Saved entries
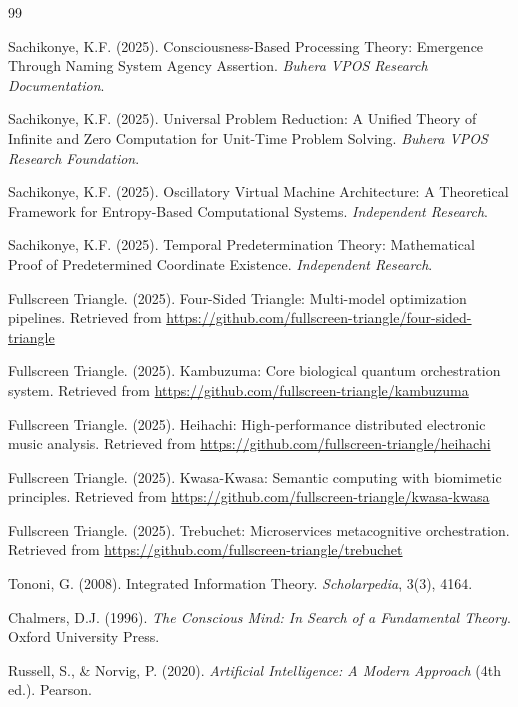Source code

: \documentclass[12pt,a4paper]{article}
\begin{document}

\begin{thebibliography}{99}

Sachikonye, K.F. (2025). Consciousness-Based Processing Theory: Emergence Through Naming System Agency Assertion. \textit{Buhera VPOS Research Documentation}.

Sachikonye, K.F. (2025). Universal Problem Reduction: A Unified Theory of Infinite and Zero Computation for Unit-Time Problem Solving. \textit{Buhera VPOS Research Foundation}.

Sachikonye, K.F. (2025). Oscillatory Virtual Machine Architecture: A Theoretical Framework for Entropy-Based Computational Systems. \textit{Independent Research}.

Sachikonye, K.F. (2025). Temporal Predetermination Theory: Mathematical Proof of Predetermined Coordinate Existence. \textit{Independent Research}.

Fullscreen Triangle. (2025). Four-Sided Triangle: Multi-model optimization pipelines. Retrieved from \url{https://github.com/fullscreen-triangle/four-sided-triangle}

Fullscreen Triangle. (2025). Kambuzuma: Core biological quantum orchestration system. Retrieved from \url{https://github.com/fullscreen-triangle/kambuzuma}

Fullscreen Triangle. (2025). Heihachi: High-performance distributed electronic music analysis. Retrieved from \url{https://github.com/fullscreen-triangle/heihachi}

Fullscreen Triangle. (2025). Kwasa-Kwasa: Semantic computing with biomimetic principles. Retrieved from \url{https://github.com/fullscreen-triangle/kwasa-kwasa}

Fullscreen Triangle. (2025). Trebuchet: Microservices metacognitive orchestration. Retrieved from \url{https://github.com/fullscreen-triangle/trebuchet}

Tononi, G. (2008). Integrated Information Theory. \textit{Scholarpedia}, 3(3), 4164.

Chalmers, D.J. (1996). \textit{The Conscious Mind: In Search of a Fundamental Theory}. Oxford University Press.

Russell, S., \& Norvig, P. (2020). \textit{Artificial Intelligence: A Modern Approach} (4th ed.). Pearson.


\end{thebibliography}
\end{document}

=== What the exercise asks ===
Review the entries above and return every line where "Buhera" appears.

=== Written solution ===
Sachikonye, K.F. (2025). Consciousness-Based Processing Theory: Emergence Through Naming System Agency Assertion. \textit{Buhera VPOS Research Documentation}.
Sachikonye, K.F. (2025). Universal Problem Reduction: A Unified Theory of Infinite and Zero Computation for Unit-Time Problem Solving. \textit{Buhera VPOS Research Foundation}.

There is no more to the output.